What needs to be done -
Only these lines of the data below are wanted: the one with "- Essential links: Home, All", the one with "Live link: https://library-management-client-ebon.vercel.app/", and any lines between them, each repeated exactly.

[Records from a data source]
○ ○ ○ ○ ○

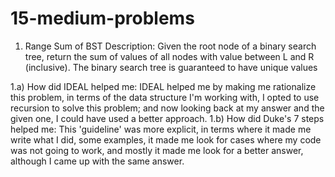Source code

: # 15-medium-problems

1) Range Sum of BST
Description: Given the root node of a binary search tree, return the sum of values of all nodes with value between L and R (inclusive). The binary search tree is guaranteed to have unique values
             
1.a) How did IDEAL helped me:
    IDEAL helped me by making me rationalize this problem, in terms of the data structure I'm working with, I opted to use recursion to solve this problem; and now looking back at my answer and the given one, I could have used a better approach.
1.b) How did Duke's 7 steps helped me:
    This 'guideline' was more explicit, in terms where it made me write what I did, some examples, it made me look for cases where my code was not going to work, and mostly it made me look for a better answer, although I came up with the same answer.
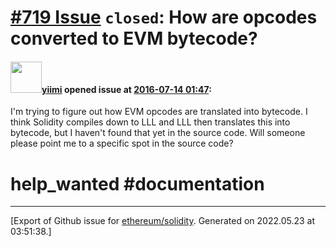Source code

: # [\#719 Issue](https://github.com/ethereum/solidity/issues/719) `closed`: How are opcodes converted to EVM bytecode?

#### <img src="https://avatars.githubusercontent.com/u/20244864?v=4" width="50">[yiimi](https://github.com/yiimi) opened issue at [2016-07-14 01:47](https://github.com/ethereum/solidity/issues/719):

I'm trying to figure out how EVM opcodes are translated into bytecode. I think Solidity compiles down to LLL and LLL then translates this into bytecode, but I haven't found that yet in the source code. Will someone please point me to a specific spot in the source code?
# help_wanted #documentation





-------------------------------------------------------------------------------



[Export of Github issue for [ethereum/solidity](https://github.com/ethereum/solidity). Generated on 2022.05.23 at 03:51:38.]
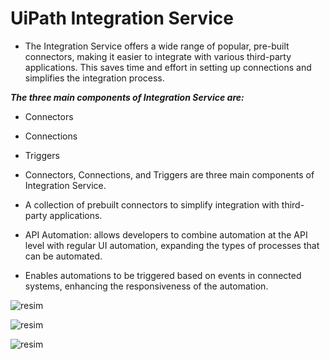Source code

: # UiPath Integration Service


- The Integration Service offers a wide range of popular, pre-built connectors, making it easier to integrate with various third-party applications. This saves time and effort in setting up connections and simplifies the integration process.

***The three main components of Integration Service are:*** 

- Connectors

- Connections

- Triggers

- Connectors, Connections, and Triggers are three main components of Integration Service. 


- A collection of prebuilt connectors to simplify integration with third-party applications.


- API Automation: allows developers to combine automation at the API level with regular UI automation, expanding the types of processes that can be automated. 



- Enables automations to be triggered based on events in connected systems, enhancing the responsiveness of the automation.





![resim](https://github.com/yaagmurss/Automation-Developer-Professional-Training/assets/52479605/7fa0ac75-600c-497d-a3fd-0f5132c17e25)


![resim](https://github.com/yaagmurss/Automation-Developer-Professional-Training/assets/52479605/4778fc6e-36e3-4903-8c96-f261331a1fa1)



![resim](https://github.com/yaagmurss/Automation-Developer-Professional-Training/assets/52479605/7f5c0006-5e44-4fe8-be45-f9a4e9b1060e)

○ ○ ○ ○ ○

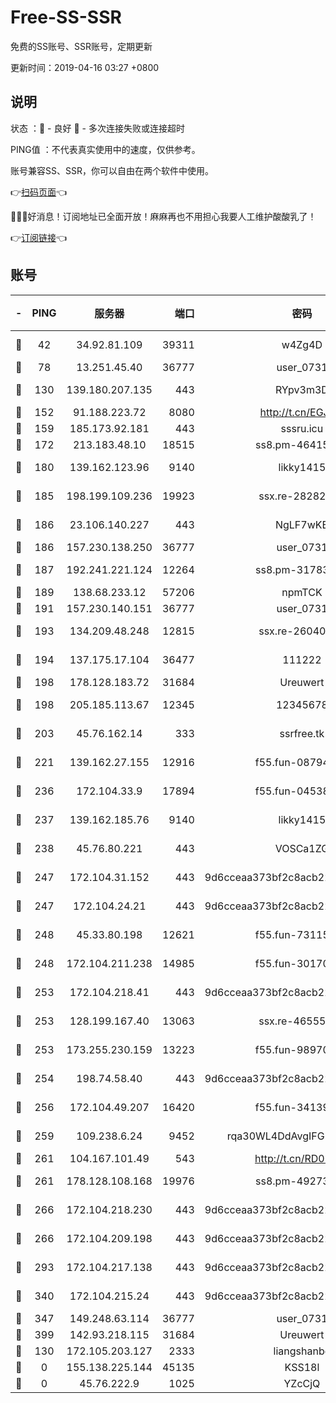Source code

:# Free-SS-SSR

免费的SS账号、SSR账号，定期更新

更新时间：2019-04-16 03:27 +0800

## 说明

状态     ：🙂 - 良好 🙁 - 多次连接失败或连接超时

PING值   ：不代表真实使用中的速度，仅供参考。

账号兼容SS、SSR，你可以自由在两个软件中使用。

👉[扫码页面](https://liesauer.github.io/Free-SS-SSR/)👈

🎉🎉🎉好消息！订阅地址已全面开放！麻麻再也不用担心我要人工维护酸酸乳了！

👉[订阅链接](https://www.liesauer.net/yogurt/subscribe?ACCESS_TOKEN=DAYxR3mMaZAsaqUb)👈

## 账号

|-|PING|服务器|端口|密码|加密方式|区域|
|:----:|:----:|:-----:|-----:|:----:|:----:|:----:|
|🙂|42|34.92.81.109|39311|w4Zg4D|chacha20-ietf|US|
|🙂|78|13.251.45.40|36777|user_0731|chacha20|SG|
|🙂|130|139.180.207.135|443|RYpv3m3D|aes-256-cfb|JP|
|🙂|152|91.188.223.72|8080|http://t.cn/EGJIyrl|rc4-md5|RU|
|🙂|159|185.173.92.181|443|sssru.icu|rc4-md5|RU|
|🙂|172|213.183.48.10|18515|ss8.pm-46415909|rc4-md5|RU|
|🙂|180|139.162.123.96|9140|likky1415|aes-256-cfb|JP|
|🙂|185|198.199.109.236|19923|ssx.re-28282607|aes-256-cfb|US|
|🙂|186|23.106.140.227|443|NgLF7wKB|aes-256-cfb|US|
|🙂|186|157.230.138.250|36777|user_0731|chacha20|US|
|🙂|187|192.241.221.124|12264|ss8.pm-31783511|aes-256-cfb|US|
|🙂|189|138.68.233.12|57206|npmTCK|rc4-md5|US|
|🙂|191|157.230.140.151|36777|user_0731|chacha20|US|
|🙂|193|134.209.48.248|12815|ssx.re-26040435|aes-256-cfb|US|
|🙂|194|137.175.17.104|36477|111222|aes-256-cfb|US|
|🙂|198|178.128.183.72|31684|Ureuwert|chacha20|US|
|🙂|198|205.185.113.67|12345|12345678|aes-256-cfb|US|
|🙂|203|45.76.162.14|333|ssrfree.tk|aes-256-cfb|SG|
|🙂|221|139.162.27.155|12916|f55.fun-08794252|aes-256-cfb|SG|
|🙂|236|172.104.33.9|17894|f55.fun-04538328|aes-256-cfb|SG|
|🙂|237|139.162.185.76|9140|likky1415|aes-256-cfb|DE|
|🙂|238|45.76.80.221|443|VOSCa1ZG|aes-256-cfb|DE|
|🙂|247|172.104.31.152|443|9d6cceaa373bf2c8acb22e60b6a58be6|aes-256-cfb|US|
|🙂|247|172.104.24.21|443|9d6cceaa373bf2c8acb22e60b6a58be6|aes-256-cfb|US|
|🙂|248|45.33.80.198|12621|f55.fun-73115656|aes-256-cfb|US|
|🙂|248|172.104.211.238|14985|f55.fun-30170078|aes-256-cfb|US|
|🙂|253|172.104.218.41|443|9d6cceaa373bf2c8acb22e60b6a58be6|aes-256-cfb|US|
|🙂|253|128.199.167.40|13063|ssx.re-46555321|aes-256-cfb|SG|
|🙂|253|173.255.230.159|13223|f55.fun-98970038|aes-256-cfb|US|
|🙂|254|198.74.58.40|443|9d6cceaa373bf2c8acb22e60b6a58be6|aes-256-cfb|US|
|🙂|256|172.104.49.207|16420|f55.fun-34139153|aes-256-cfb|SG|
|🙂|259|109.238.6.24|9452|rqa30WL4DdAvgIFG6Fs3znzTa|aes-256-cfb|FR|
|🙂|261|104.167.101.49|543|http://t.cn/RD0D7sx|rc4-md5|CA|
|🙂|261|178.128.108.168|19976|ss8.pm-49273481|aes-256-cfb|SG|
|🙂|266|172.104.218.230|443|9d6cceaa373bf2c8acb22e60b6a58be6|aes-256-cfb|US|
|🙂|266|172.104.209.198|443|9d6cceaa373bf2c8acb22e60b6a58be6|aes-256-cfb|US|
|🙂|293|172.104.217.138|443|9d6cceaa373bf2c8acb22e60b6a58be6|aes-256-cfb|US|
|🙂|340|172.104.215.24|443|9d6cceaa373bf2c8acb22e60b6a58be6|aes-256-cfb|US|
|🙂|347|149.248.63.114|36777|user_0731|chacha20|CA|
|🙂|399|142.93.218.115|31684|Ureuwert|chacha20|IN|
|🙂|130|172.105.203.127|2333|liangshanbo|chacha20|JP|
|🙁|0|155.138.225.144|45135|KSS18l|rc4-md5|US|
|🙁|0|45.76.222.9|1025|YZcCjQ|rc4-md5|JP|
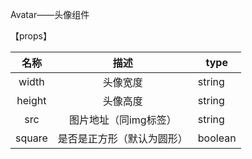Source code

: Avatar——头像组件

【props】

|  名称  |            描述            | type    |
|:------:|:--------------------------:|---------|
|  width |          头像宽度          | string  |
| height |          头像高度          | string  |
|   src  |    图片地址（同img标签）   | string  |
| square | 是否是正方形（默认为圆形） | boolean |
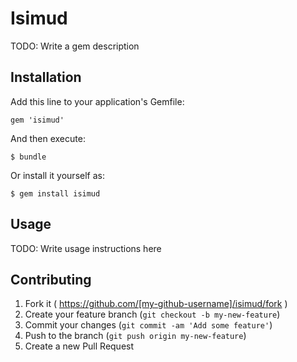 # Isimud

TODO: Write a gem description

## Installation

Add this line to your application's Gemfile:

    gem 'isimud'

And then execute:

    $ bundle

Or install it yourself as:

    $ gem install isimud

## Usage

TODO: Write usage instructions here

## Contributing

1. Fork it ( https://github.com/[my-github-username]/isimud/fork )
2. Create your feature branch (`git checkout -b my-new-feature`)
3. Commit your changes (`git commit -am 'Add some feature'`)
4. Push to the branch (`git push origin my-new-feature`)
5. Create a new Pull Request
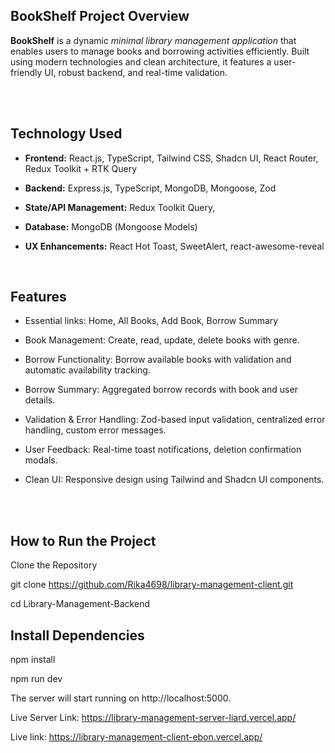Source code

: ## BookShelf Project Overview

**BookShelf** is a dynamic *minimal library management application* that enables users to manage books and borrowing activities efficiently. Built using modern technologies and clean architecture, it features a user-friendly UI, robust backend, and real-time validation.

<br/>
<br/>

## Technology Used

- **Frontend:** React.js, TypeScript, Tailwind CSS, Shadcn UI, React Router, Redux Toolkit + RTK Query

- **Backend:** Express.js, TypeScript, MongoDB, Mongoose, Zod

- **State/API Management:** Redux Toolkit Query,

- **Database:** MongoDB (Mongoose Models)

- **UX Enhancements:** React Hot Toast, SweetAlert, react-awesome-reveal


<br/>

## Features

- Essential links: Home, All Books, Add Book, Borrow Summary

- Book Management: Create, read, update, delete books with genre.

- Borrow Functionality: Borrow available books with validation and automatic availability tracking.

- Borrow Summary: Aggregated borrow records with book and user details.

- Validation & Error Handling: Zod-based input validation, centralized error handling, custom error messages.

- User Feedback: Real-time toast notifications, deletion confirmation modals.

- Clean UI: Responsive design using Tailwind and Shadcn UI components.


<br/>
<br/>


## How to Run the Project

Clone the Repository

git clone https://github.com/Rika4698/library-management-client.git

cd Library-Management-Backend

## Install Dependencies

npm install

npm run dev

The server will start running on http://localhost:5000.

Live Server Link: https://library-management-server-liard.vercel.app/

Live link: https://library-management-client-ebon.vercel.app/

○ ○ ○ ○ ○

Task response -
- Essential links: Home, All Books, Add Book, Borrow Summary

- Book Management: Create, read, update, delete books with genre.

- Borrow Functionality: Borrow available books with validation and automatic availability tracking.

- Borrow Summary: Aggregated borrow records with book and user details.

- Validation & Error Handling: Zod-based input validation, centralized error handling, custom error messages.

- User Feedback: Real-time toast notifications, deletion confirmation modals.

- Clean UI: Responsive design using Tailwind and Shadcn UI components.


<br/>
<br/>


## How to Run the Project

Clone the Repository

git clone https://github.com/Rika4698/library-management-client.git

cd Library-Management-Backend

## Install Dependencies

npm install

npm run dev

The server will start running on http://localhost:5000.

Live Server Link: https://library-management-server-liard.vercel.app/

Live link: https://library-management-client-ebon.vercel.app/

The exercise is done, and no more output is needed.